There aren’t many things I love more than talking shit. When we were at the Rockies/Cubs game on Saturday, Ben started making fun of the White Sox fan sitting nearby, because he was eating a hot dog with ketchup on it. Making fun of ketchup on hot dogs is only one way Chicagoans assert their superiority over everyone else in the world. I don’t even eat hot dogs and I can list the acceptable toppings, which include mustard, onions, pickle relish, celery salt, sport peppers, and tomato. Ketchup on a hot dog is a sin against humanity, rivaled only by New York style pizza that is cut in triangles and supposed to be folded (the thought of folding a slice of pizza is terrifying and wrong, like the Yankees).
So Ben lays into the Sox fan, who’s just sitting there in a sea of Cubs fans, minding his own business. He really shouldn’t have started, because Coors Field is overflowing with Cubs fans, and really, they make fun of themselves. I’ll see you one ketchup-eating hot dog guy and raise you one crazy tan woman with a Cubs jersey and white short shorts up her ass. White shorts up your ass is like the Big Joker of stupidity — nothing can beat that. But just in case, I’ll include woman with off-the-shoulder-elasticy Cubs jersey and 900 nondescript white dudes with random facial hair who wear their Cubs hats and cheer for the team like they’ll turn into pumpkins at midnight if the Cubs don’t win but couldn’t name four Cubs players without looking at the scoreboard.

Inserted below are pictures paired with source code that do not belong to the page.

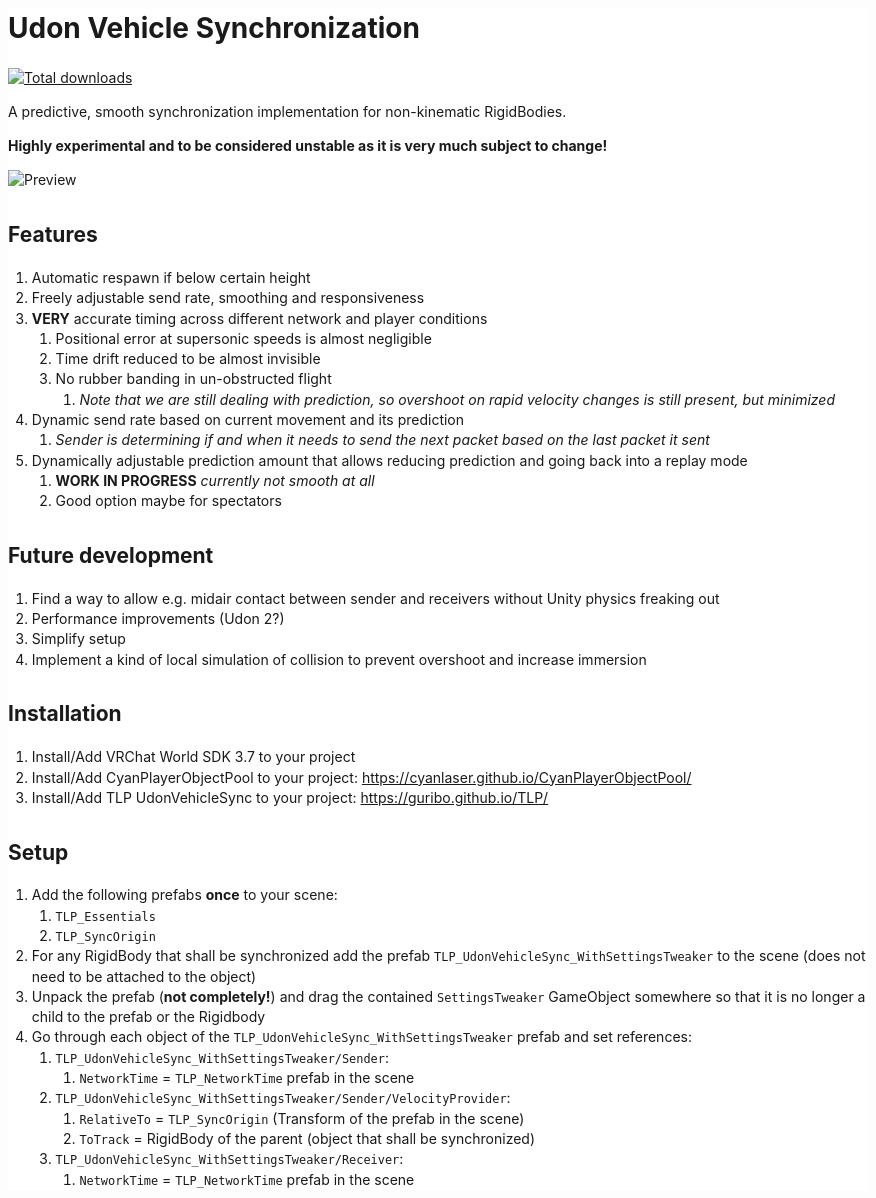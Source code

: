 # Udon Vehicle Synchronization

[![Total downloads](https://img.shields.io/github/downloads/Guribo/UdonVehicleSync/total?style=flat-square&logo=appveyor)](https://github.com/Guribo/UdonVehicleSync/releases)

A predictive, smooth synchronization implementation for non-kinematic RigidBodies.

**Highly experimental and to be considered unstable as it is very much subject to change!**

![Preview](.Readme/UVS_Preview.gif)

## Features

1. Automatic respawn if below certain height
2. Freely adjustable send rate, smoothing and responsiveness
3. **VERY** accurate timing across different network and player conditions
   1. Positional error at supersonic speeds is almost negligible
   2. Time drift reduced to be almost invisible
   3. No rubber banding in un-obstructed flight 
      1. *Note that we are still dealing with prediction, so overshoot on rapid velocity changes is still present, but minimized*
4. Dynamic send rate based on current movement and its prediction
   1. *Sender is determining if and when it needs to send the next packet based on the last packet it sent*
5. Dynamically adjustable prediction amount that allows reducing prediction and going back into a replay mode
   1. **WORK IN PROGRESS** *currently not smooth at all*
   2. Good option maybe for spectators

## Future development

1. Find a way to allow e.g. midair contact between sender and receivers without Unity physics freaking out
2. Performance improvements (Udon 2?)
3. Simplify setup
4. Implement a kind of local simulation of collision to prevent overshoot and increase immersion

## Installation

1. Install/Add VRChat World SDK 3.7 to your project
2. Install/Add CyanPlayerObjectPool to your project: https://cyanlaser.github.io/CyanPlayerObjectPool/
3. Install/Add TLP UdonVehicleSync to your project: https://guribo.github.io/TLP/

## Setup

1. Add the following prefabs **once** to your scene:
   1. `TLP_Essentials`
   2. `TLP_SyncOrigin`
2. For any RigidBody that shall be synchronized add the prefab `TLP_UdonVehicleSync_WithSettingsTweaker` to the scene (does not need to be attached to the object)
3. Unpack the prefab (**not completely!**) and drag the contained `SettingsTweaker` GameObject somewhere so that it is no longer a child to the prefab or the Rigidbody
4. Go through each object of the `TLP_UdonVehicleSync_WithSettingsTweaker` prefab and set references:
   1. `TLP_UdonVehicleSync_WithSettingsTweaker/Sender`:
      1. `NetworkTime` = `TLP_NetworkTime` prefab in the scene
   2. `TLP_UdonVehicleSync_WithSettingsTweaker/Sender/VelocityProvider`:
      1. `RelativeTo` = `TLP_SyncOrigin` (Transform of the prefab in the scene)
      2. `ToTrack` = RigidBody of the parent (object that shall be synchronized)
   3. `TLP_UdonVehicleSync_WithSettingsTweaker/Receiver`:
      1. `NetworkTime` = `TLP_NetworkTime` prefab in the scene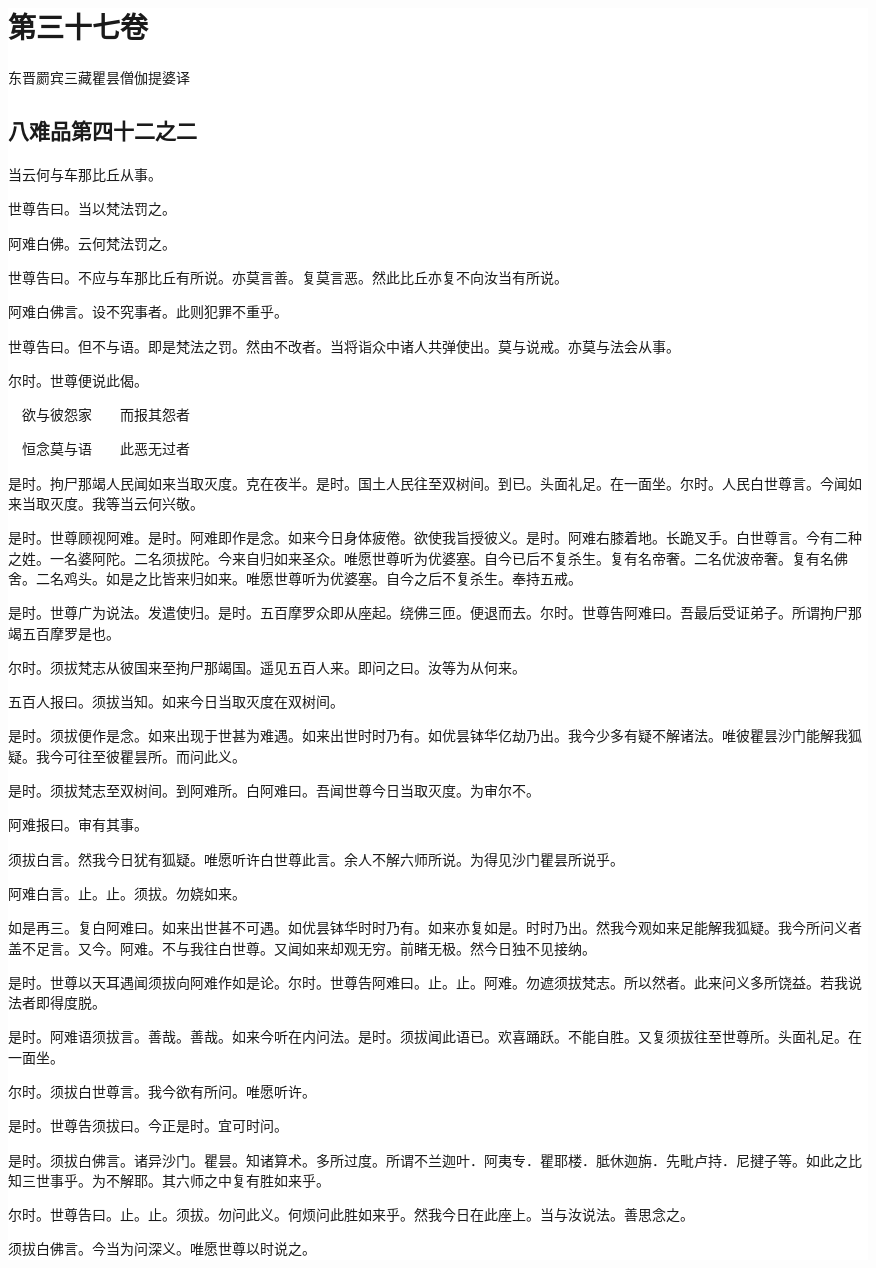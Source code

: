 # 第三十七卷

东晋罽宾三藏瞿昙僧伽提婆译

## 八难品第四十二之二

当云何与车那比丘从事。

世尊告曰。当以梵法罚之。

阿难白佛。云何梵法罚之。

世尊告曰。不应与车那比丘有所说。亦莫言善。复莫言恶。然此比丘亦复不向汝当有所说。

阿难白佛言。设不究事者。此则犯罪不重乎。

世尊告曰。但不与语。即是梵法之罚。然由不改者。当将诣众中诸人共弹使出。莫与说戒。亦莫与法会从事。

尔时。世尊便说此偈。

　欲与彼怨家　　而报其怨者

　恒念莫与语　　此恶无过者

是时。拘尸那竭人民闻如来当取灭度。克在夜半。是时。国土人民往至双树间。到已。头面礼足。在一面坐。尔时。人民白世尊言。今闻如来当取灭度。我等当云何兴敬。

是时。世尊顾视阿难。是时。阿难即作是念。如来今日身体疲倦。欲使我旨授彼义。是时。阿难右膝着地。长跪叉手。白世尊言。今有二种之姓。一名婆阿陀。二名须拔陀。今来自归如来圣众。唯愿世尊听为优婆塞。自今已后不复杀生。复有名帝奢。二名优波帝奢。复有名佛舍。二名鸡头。如是之比皆来归如来。唯愿世尊听为优婆塞。自今之后不复杀生。奉持五戒。

是时。世尊广为说法。发遣使归。是时。五百摩罗众即从座起。绕佛三匝。便退而去。尔时。世尊告阿难曰。吾最后受证弟子。所谓拘尸那竭五百摩罗是也。

尔时。须拔梵志从彼国来至拘尸那竭国。遥见五百人来。即问之曰。汝等为从何来。

五百人报曰。须拔当知。如来今日当取灭度在双树间。

是时。须拔便作是念。如来出现于世甚为难遇。如来出世时时乃有。如优昙钵华亿劫乃出。我今少多有疑不解诸法。唯彼瞿昙沙门能解我狐疑。我今可往至彼瞿昙所。而问此义。

是时。须拔梵志至双树间。到阿难所。白阿难曰。吾闻世尊今日当取灭度。为审尔不。

阿难报曰。审有其事。

须拔白言。然我今日犹有狐疑。唯愿听许白世尊此言。余人不解六师所说。为得见沙门瞿昙所说乎。

阿难白言。止。止。须拔。勿娆如来。

如是再三。复白阿难曰。如来出世甚不可遇。如优昙钵华时时乃有。如来亦复如是。时时乃出。然我今观如来足能解我狐疑。我今所问义者盖不足言。又今。阿难。不与我往白世尊。又闻如来却观无穷。前睹无极。然今日独不见接纳。

是时。世尊以天耳遇闻须拔向阿难作如是论。尔时。世尊告阿难曰。止。止。阿难。勿遮须拔梵志。所以然者。此来问义多所饶益。若我说法者即得度脱。

是时。阿难语须拔言。善哉。善哉。如来今听在内问法。是时。须拔闻此语已。欢喜踊跃。不能自胜。又复须拔往至世尊所。头面礼足。在一面坐。

尔时。须拔白世尊言。我今欲有所问。唯愿听许。

是时。世尊告须拔曰。今正是时。宜可时问。

是时。须拔白佛言。诸异沙门。瞿昙。知诸算术。多所过度。所谓不兰迦叶．阿夷专．瞿耶楼．胝休迦旃．先毗卢持．尼揵子等。如此之比知三世事乎。为不解耶。其六师之中复有胜如来乎。

尔时。世尊告曰。止。止。须拔。勿问此义。何烦问此胜如来乎。然我今日在此座上。当与汝说法。善思念之。

须拔白佛言。今当为问深义。唯愿世尊以时说之。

It’s not that I hate the Cubs. I don’t. I love Carlos Zambrano. My dear, sweet Nana (you didn’t call her grandma) was a Cubs fan, and afternoons at her house were always filled with the drone of the Cubs announcers. My mom’s family is from the north side, and I’m from the north side, so I was born to be a Cubs fan (although, to be fair, my dad’s wacky Lithuanian family is from, well, Lithuania, but later the south side).
Unfortunately, I wasn’t into sports when I was a kid. When I got older, I hated when the Cubs had night games and it was impossible to park anywhere. When I grew up and got a real job, I hated all the drunk-ass Cubs fans crammed into the Red Line when I went home to Andersonville. It was all just too much.
It was too much last week when the Cubs were here. Coors Field was packed with ass shorts and annoying guys who booed when Jamey Carroll hit a grand slam (Who does that? Say it with me in your best Dan Hawkins voice, “IT’S JAMEY CARROLL!”). At Beers of the World, they ran out of Sierra Nevada and Five Barrel, so I had to get a Guinness. Getting tickets sucked, so on Saturday we had to sit in the bleachers, where some ridiculous teenager who didn’t know what the “H” and “E” on the scoreboard meant got a big glob of nacho cheese on the back of my sweet-ass custom White Sox shirt and spent the whole game talking about how bored he was and asking where all the bitchez were.
At least the five other Rockies fans and I got to witness the team blowing out the Cubs 15-2, which I suppose made suffering through the infestation worth it. I just don’t know, though, who all these Cubs fans are. Are they from Chicago? Is it trendy to be a Cubs fan now? Are the Cubs the American Idol of baseball — something that millions of people are into even though it’s lame? Is being a Cubs fan a rite of passage for Lincoln Park Trixie and Chad types, no matter where they live?
I don’t know, and I shouldn’t hold the fans against the team, but sometimes I can’t help it. I wouldn’t even be talking shit like this right now if Ben hadn’t started in on the guy with ketchup. We White Sox fans may be a minority, but we look out for each other and we don’t wear white shorts up our asses.